Moment privilégié entre enfants et parents, l'heure du conte renforce leur liens tout en favorisant la réussite scolaire.
"Je n'aurais jamais imaginé qu'une bibliothèque publique puisse faire ça !" s'exclame Rebecca Sanchez en sortant de l'une des bibliothèques publiques de Brooklyn, à New York aux Etats-Unis. Cela faisait onze mois que ses deux enfants, âgés de moins de trois ans, n'avaient pas vu leur père, incarcéré à la prison de Rikers Island, à quelques kilomètres de là.
Interdite de visites "en personne", la famille a malgré tout pu partager un long moment par le biais de la vidéoconférence, dans une pièce spécialement aménagée de la bibliothèque, remplie de jouets et de livres. C'est l'objet du programme Telestory, lancé il y a deux ans dans quatre antennes de la Brooklyn Public Library.
Lire des livres ensemble
Les modalités du programme sont simples : la bibliothèque et la prison disposent d'une même collection de livres pour enfants. Un rendez-vous est pris au préalable entre le parent incarcéré et une bibliothécaire. A l'heure dite, l'enfant se rend à la bibliothèque où une liaison vidéo est établie. L'enfant ou le parent choisit ensuite un livre que chacun peut lire, feuilleter et commenter conjointement.
Bien sûr, les enfants ne peuvent pas toucher leur père lors de ces vidéoconférences, mais ils lui chantent des chansons et lisent des livres ensemble.
"Ce moment m'a semblé bien plus normal qu'une visite au sein de la prison", poursuit la mère de famille.
Répondre aux besoins d'information du 21e siècle
Lauréate du Knight News Challenge for Library, la BPL a reçu cet été près de 400 000 dollars de la part de la Knight Foundation afin de développer ce service dans huit antennes supplémentaires. Car selon la fondation, la BPL et son programme Telestory, répondaient correctement au défi posé par le challenge : "Comment les bibliothèques pourraient répondre aux besoins d'information du 21e siècle ?".
"Notre programme permet aux membres d'une même famille de partager un moment de lecture ensemble, explique Nick Higgins, directeur des services de proximité de la BPL ; à partir du moment où l'un d'entre eux est en prison, celui-ci devient en quelque sorte hors de la vue et de l'esprit, marginalisé. Si nous pouvons les aider à réintégrer la communauté de manière "publique" et accueillante, je pense que nous avons raison de le faire. Si la mission première des bibliothèques est d'être aussi accessibles et inclusives que possible pour l'ensemble de nos communautés, j'estime que nous sommes en phase avec notre mission".
Alphabétisation
Et Telestory n'est pas le premier programme dédié aux familles de détenus et aux personnes emprisonnées.

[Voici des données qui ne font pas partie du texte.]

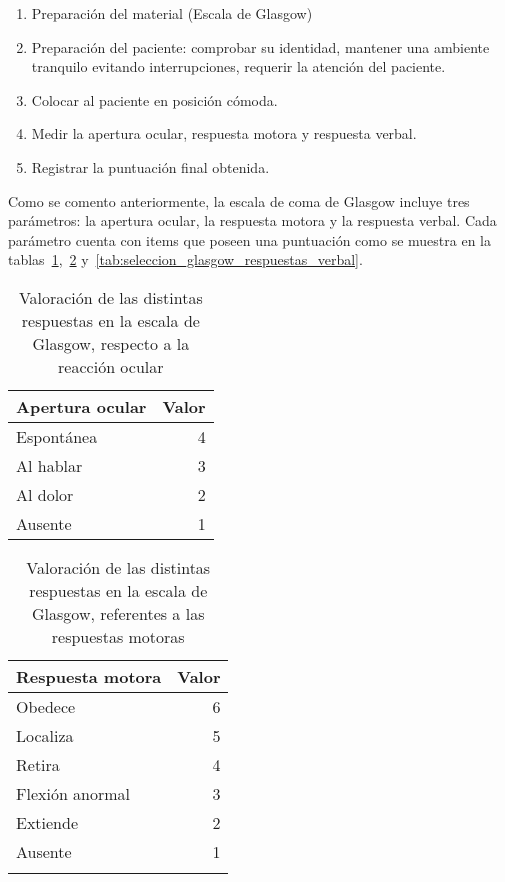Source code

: \begin{enumerate}
\item Preparación del material (Escala de Glasgow)
\item Preparación del paciente: comprobar su identidad, mantener una ambiente
    tranquilo evitando interrupciones, requerir la atención del paciente.
\item Colocar al paciente en posición cómoda.
\item Medir la apertura ocular, respuesta motora y respuesta verbal.
\item Registrar la puntuación final obtenida.
\end{enumerate}

Como se comento anteriormente, la escala de coma de Glasgow incluye tres
parámetros: la apertura ocular, la respuesta motora y la respuesta verbal. Cada
parámetro cuenta con items que poseen una puntuación como se muestra en la
tablas~\ref{tab:seleccion_glasgow_respuestas_ocular},~\ref{tab:seleccion_glasgow_respuestas_motor}
y~\ref{tab:seleccion_glasgow_respuestas_verbal}. 

\begin{table}[!hbt]
\centering
\begin{tabular}{lr}
\toprule
\textbf{Apertura ocular} & \textbf{Valor} \\
\midrule
Espontánea & 4 \\
Al hablar & 3 \\
Al dolor & 2 \\
Ausente & 1 \\
\bottomrule
\end{tabular}
\caption{Valoración de las distintas respuestas en la escala de Glasgow,
    respecto a la reacción ocular}
\label{tab:seleccion_glasgow_respuestas_ocular}
\end{table}

\begin{table}[!hbt]
\centering
\begin{tabular}{lr}
\toprule
\textbf{Respuesta motora} & \textbf{Valor} \\
\midrule
Obedece & 6 \\
Localiza & 5 \\
Retira & 4 \\
Flexión anormal & 3 \\
Extiende & 2 \\
Ausente & 1 \\
 & \\
\bottomrule
\end{tabular}
\caption{Valoración de las distintas respuestas en la escala de Glasgow,
    referentes a las respuestas motoras}
\label{tab:seleccion_glasgow_respuestas_motor}
\end{table}

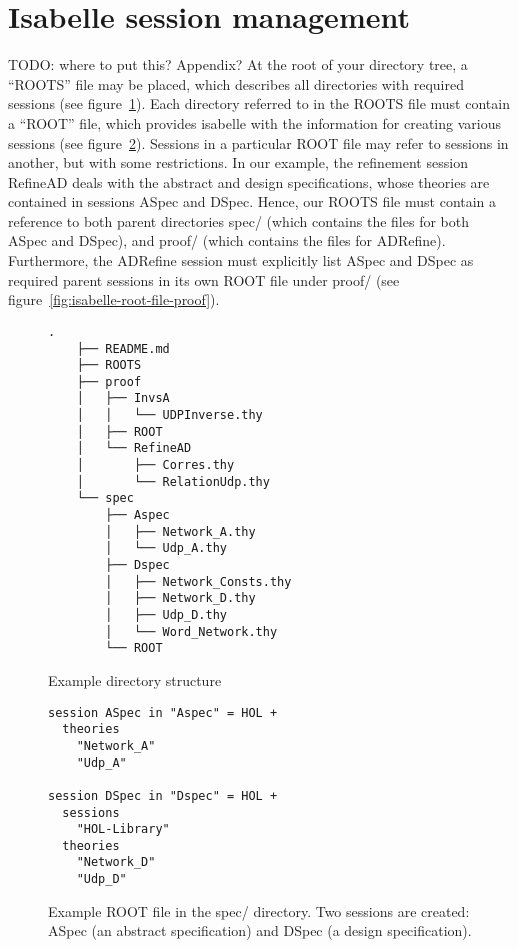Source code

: \documentclass[twoside]{memoir}
\begin{document}
\section{Isabelle session management}
TODO: where to put this? Appendix?
At the root of your directory tree, a ``ROOTS'' file may be placed, which describes all directories with required sessions (see figure~\ref{fig:isabelle-roots-file}).
Each directory referred to in the ROOTS file must contain a ``ROOT'' file, which provides isabelle with the information for creating various sessions
(see figure~\ref{fig:isabelle-root-file-spec}).
Sessions in a particular ROOT file may refer to sessions in another, but with some restrictions.
In our example, the refinement session RefineAD deals with the abstract and design specifications, whose theories are contained in sessions
ASpec and DSpec.
Hence, our ROOTS file must contain a reference to both parent directories spec/ (which contains the files for both ASpec and DSpec), and proof/
(which contains the files for ADRefine).
Furthermore, the ADRefine session must explicitly list ASpec and DSpec as required parent sessions in its own ROOT file under proof/ (see figure~\ref{fig:isabelle-root-file-proof}).

\begin{figure}[htpb]
    \centering
    \begin{lstlisting}[style=tree, language=file]
    .
    ├── README.md
    ├── ROOTS
    ├── proof
    │   ├── InvsA
    │   │   └── UDPInverse.thy
    │   ├── ROOT
    │   └── RefineAD
    │       ├── Corres.thy
    │       └── RelationUdp.thy
    └── spec
        ├── Aspec
        │   ├── Network_A.thy
        │   └── Udp_A.thy
        ├── Dspec
        │   ├── Network_Consts.thy
        │   ├── Network_D.thy
        │   ├── Udp_D.thy
        │   └── Word_Network.thy
        └── ROOT
    \end{lstlisting}
    
    \caption{Example directory structure}
    \label{fig:isabelle-roots-file}
\end{figure}

\begin{figure}[htpb]
    \centering
    \begin{lstlisting}[language=isabelle]
session ASpec in "Aspec" = HOL +
  theories
    "Network_A"
    "Udp_A"

session DSpec in "Dspec" = HOL +
  sessions
    "HOL-Library"
  theories
    "Network_D"
    "Udp_D"
    \end{lstlisting}
    
    \caption{Example ROOT file in the spec/ directory. Two sessions are created: ASpec (an abstract specification) and DSpec (a design specification).}
    \label{fig:isabelle-root-file-spec}
\end{figure}
\end{document}
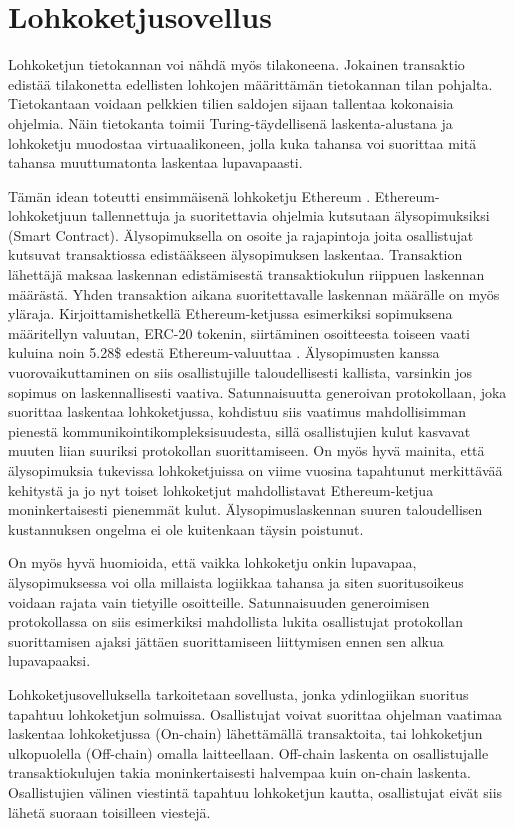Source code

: \section{Lohkoketjusovellus}

Lohkoketjun tietokannan voi nähdä myös tilakoneena. Jokainen transaktio edistää tilakonetta edellisten lohkojen määrittämän tietokannan tilan pohjalta. Tietokantaan voidaan pelkkien tilien saldojen sijaan tallentaa kokonaisia ohjelmia. Näin tietokanta toimii Turing-täydellisenä laskenta-alustana ja lohkoketju muodostaa virtuaalikoneen, jolla kuka tahansa voi suorittaa mitä tahansa muuttumatonta laskentaa lupavapaasti.

Tämän idean toteutti ensimmäisenä lohkoketju Ethereum \cite{buterin_ethereum_2014}. Ethereum-lohkoketjuun tallennettuja ja suoritettavia ohjelmia kutsutaan älysopimuksiksi (Smart Contract). Älysopimuksella on osoite ja rajapintoja joita osallistujat kutsuvat transaktiossa edistääkseen älysopimuksen laskentaa. Transaktion lähettäjä maksaa laskennan edistämisestä transaktiokulun riippuen laskennan määrästä. Yhden transaktion aikana suoritettavalle laskennan määrälle on myös yläraja. Kirjoittamishetkellä Ethereum-ketjussa esimerkiksi sopimuksena määritellyn valuutan, ERC-20 tokenin, siirtäminen osoitteesta toiseen vaati kuluina noin 5.28\$ edestä Ethereum-valuuttaa \cite{etherscanio_ethereum_nodate}. Älysopimusten kanssa vuorovaikuttaminen on siis osallistujille taloudellisesti kallista, varsinkin jos sopimus on laskennallisesti vaativa. Satunnaisuutta generoivan protokollaan, joka suorittaa laskentaa lohkoketjussa, kohdistuu siis vaatimus mahdollisimman pienestä kommunikointikompleksisuudesta, sillä osallistujien kulut kasvavat muuten liian suuriksi protokollan suorittamiseen. On myös hyvä mainita, että älysopimuksia tukevissa lohkoketjuissa on viime vuosina tapahtunut merkittävää kehitystä ja jo nyt toiset lohkoketjut mahdollistavat Ethereum-ketjua moninkertaisesti pienemmät kulut. Älysopimuslaskennan suuren taloudellisen kustannuksen ongelma ei ole kuitenkaan täysin poistunut. 

On myös hyvä huomioida, että vaikka lohkoketju onkin lupavapaa, älysopimuksessa voi olla millaista logiikkaa tahansa ja siten suoritusoikeus voidaan rajata vain tietyille osoitteille. Satunnaisuuden generoimisen protokollassa on siis esimerkiksi mahdollista lukita osallistujat protokollan suorittamisen ajaksi jättäen suorittamiseen liittymisen ennen sen alkua lupavapaaksi.

Lohkoketjusovelluksella tarkoitetaan sovellusta, jonka ydinlogiikan suoritus tapahtuu lohkoketjun solmuissa. Osallistujat voivat suorittaa ohjelman vaatimaa laskentaa lohkoketjussa (On-chain) lähettämällä transaktoita, tai lohkoketjun ulkopuolella (Off-chain) omalla laitteellaan. Off-chain laskenta on osallistujalle transaktiokulujen takia moninkertaisesti halvempaa kuin on-chain laskenta. Osallistujien välinen viestintä tapahtuu lohkoketjun kautta, osallistujat eivät siis lähetä suoraan toisilleen viestejä.

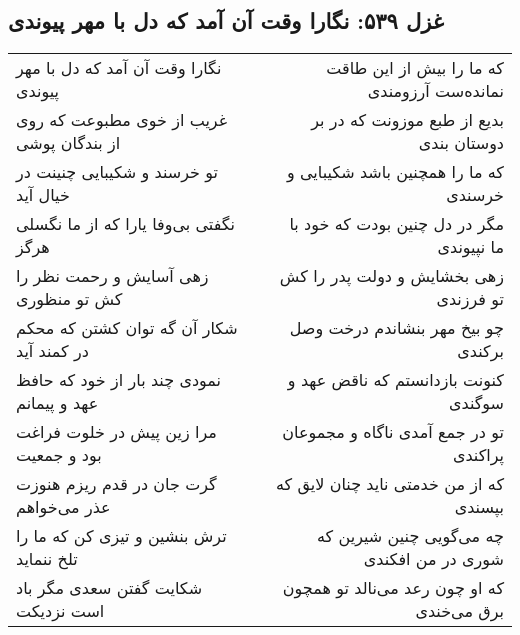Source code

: \begin{center}
\section*{غزل ۵۳۹: نگارا وقت آن آمد که دل با مهر پیوندی}
\label{sec:539}
\begin{longtable}{l p{0.5cm} r}
نگارا وقت آن آمد که دل با مهر پیوندی
&&
که ما را بیش از این طاقت نمانده‌ست آرزومندی
\\
غریب از خوی مطبوعت که روی از بندگان پوشی
&&
بدیع از طبع موزونت که در بر دوستان بندی
\\
تو خرسند و شکیبایی چنینت در خیال آید
&&
که ما را همچنین باشد شکیبایی و خرسندی
\\
نگفتی بی‌وفا یارا که از ما نگسلی هرگز
&&
مگر در دل چنین بودت که خود با ما نپیوندی
\\
زهی آسایش و رحمت نظر را کش تو منظوری
&&
زهی بخشایش و دولت پدر را کش تو فرزندی
\\
شکار آن گه توان کشتن که محکم در کمند آید
&&
چو بیخ مهر بنشاندم درخت وصل برکندی
\\
نمودی چند بار از خود که حافظ عهد و پیمانم
&&
کنونت بازدانستم که ناقض عهد و سوگندی
\\
مرا زین پیش در خلوت فراغت بود و جمعیت
&&
تو در جمع آمدی ناگاه و مجموعان پراکندی
\\
گرت جان در قدم ریزم هنوزت عذر می‌خواهم
&&
که از من خدمتی ناید چنان لایق که بپسندی
\\
ترش بنشین و تیزی کن که ما را تلخ ننماید
&&
چه می‌گویی چنین شیرین که شوری در من افکندی
\\
شکایت گفتن سعدی مگر باد است نزدیکت
&&
که او چون رعد می‌نالد تو همچون برق می‌خندی
\\
\end{longtable}
\end{center}
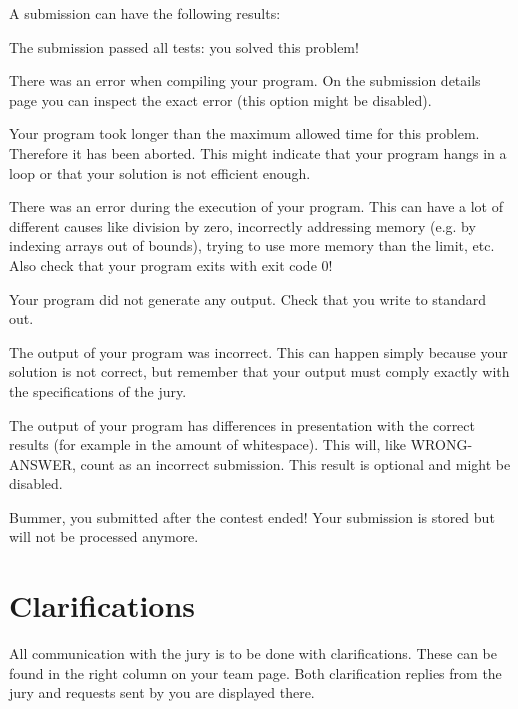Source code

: A submission can have the following results:

\begin{description}[\setleftmargin{4.5cm}]
\item[CORRECT]
The submission passed all tests: you solved this problem!

\item[COMPILER-ERROR]
There was an error when compiling your program. On the submission
details page you can inspect the exact error (this option might be
disabled).

\item[TIMELIMIT]
Your program took longer than the maximum allowed time for this
problem. Therefore it has been aborted. This might indicate that your
program hangs in a loop or that your solution is not efficient
enough.

\item[RUN-ERROR]
There was an error during the execution of your program. This can have
a lot of different causes like division by zero, incorrectly
addressing memory (e.g. by indexing arrays out of bounds), trying to
use more memory than the limit, etc.
Also check that your program exits with exit code 0!

\item[NO-OUTPUT]
Your program did not generate any output. Check that you write to
standard out.

\item[WRONG-ANSWER]
The output of your program was incorrect. This can happen simply
because your solution is not correct, but remember that your output
must comply exactly with the specifications of the jury.

\item[PRESENTATION-ERROR]
The output of your program has differences in presentation with the
correct results (for example in the amount of whitespace). This will,
like WRONG-ANSWER, count as an incorrect submission. This result is
optional and might be disabled.

\item[TOO-LATE]
Bummer, you submitted after the contest ended! Your submission is
stored but will not be processed anymore.
\end{description}

\section{Clarifications}

All communication with the jury is to be done with clarifications.
These can be found in the right column on your team page. Both
clarification replies from the jury and requests sent by you
are displayed there.

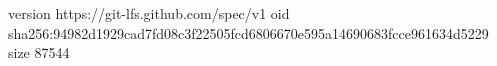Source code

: version https://git-lfs.github.com/spec/v1
oid sha256:94982d1929cad7fd08c3f22505fcd6806670e595a14690683fcce961634d5229
size 87544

En plus d'un club de lecture dédié à la science-fiction organisé chaque semaine avec les détenus de la prison de Rikers Island, le personnel de la BPL a également lancé un programme d'alphabétisation pour les parents incarcérés baptisé "Daddy and me" (Papa et moi). Durant quatre semaines, les parents apprennent à leurs jeunes enfants à lire et à écrire, leur montrent comment se construit un récit et participent à l'enrichissement de leur vocabulaire. Choisissant des livres adaptés à l'âge de leur enfant, ils ont également la possibilité de s'enregistrer en leur faisant la lecture. Le dernier jour, les enfants reçoivent ces enregistrements ainsi que des livres et leur propre carte de bibliothèque.
Des millions de familles concernées, rien qu'aux Etats-Unis
Depuis deux ans, Telestory a "relié" environ 150 familles de multiples fois, pendant une heure, à raison de quatre ou cinq de famille par semaine, gratuitement.
Selon les responsables de la protection de l'enfance de l'Etat de New York, environ 105 000 enfants de l'Etat ont un parent en prison. En avril 2016, un rapport publié par la fondation Annie E. Casey estime que près de 5 millions de jeunes américains de moins de 18 ans ont une mère ou un père incarcéré.